TASK PROMPT:
Everything from the line containing "тестируется UI объекта." through the last line of the material below is to be copied exactly, ends included.
***
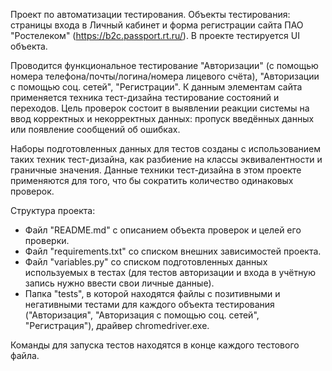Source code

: Проект по автоматизации тестирования. Объекты тестирования: страницы входа в Личный кабинет и форма регистрации сайта ПАО "Ростелеком" (https://b2c.passport.rt.ru/). В проекте тестируется UI объекта.

Проводится функциональное тестирование "Авторизации" (с помощью номера телефона/почты/логина/номера лицевого счёта), "Авторизации с помощью соц. сетей", "Регистрации". К данным элементам сайта применяется техника тест-дизайна тестирование состояний и переходов. Цель проверок состоит в выявлении реакции системы на ввод корректных и некорректных данных: пропуск введённых данных или появление сообщений об ошибках.

Наборы подготовленных данных для тестов созданы с использованием таких техник тест-дизайна, как разбиение на классы эквивалентности и граничные значения. Данные техники тест-дизайна в этом проекте применяются для того, что бы сократить количество одинаковых проверок.

Структура проекта:

- Файл "README.md" с описанием объекта проверок и целей его проверки.
- Файл "requirements.txt" со списком внешних зависимостей проекта.
- Файл "variables.py" со списком подготовленных данных используемых в тестах (для тестов авторизации и входа в учётную запись нужно ввести свои личные данные).
- Папка "tests", в которой находятся файлы с позитивными и негативными тестами для каждого объекта тестирования ("Авторизация", "Авторизация с помощью соц. сетей", "Регистрация"), драйвер chromedriver.exe.

Команды для запуска тестов находятся в конце каждого тестового файла.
***
WRITTEN REPLY:
: Проект по автоматизации тестирования. Объекты тестирования: страницы входа в Личный кабинет и форма регистрации сайта ПАО "Ростелеком" (https://b2c.passport.rt.ru/). В проекте тестируется UI объекта.

Проводится функциональное тестирование "Авторизации" (с помощью номера телефона/почты/логина/номера лицевого счёта), "Авторизации с помощью соц. сетей", "Регистрации". К данным элементам сайта применяется техника тест-дизайна тестирование состояний и переходов. Цель проверок состоит в выявлении реакции системы на ввод корректных и некорректных данных: пропуск введённых данных или появление сообщений об ошибках.

Наборы подготовленных данных для тестов созданы с использованием таких техник тест-дизайна, как разбиение на классы эквивалентности и граничные значения. Данные техники тест-дизайна в этом проекте применяются для того, что бы сократить количество одинаковых проверок.

Структура проекта:

- Файл "README.md" с описанием объекта проверок и целей его проверки.
- Файл "requirements.txt" со списком внешних зависимостей проекта.
- Файл "variables.py" со списком подготовленных данных используемых в тестах (для тестов авторизации и входа в учётную запись нужно ввести свои личные данные).
- Папка "tests", в которой находятся файлы с позитивными и негативными тестами для каждого объекта тестирования ("Авторизация", "Авторизация с помощью соц. сетей", "Регистрация"), драйвер chromedriver.exe.

Команды для запуска тестов находятся в конце каждого тестового файла.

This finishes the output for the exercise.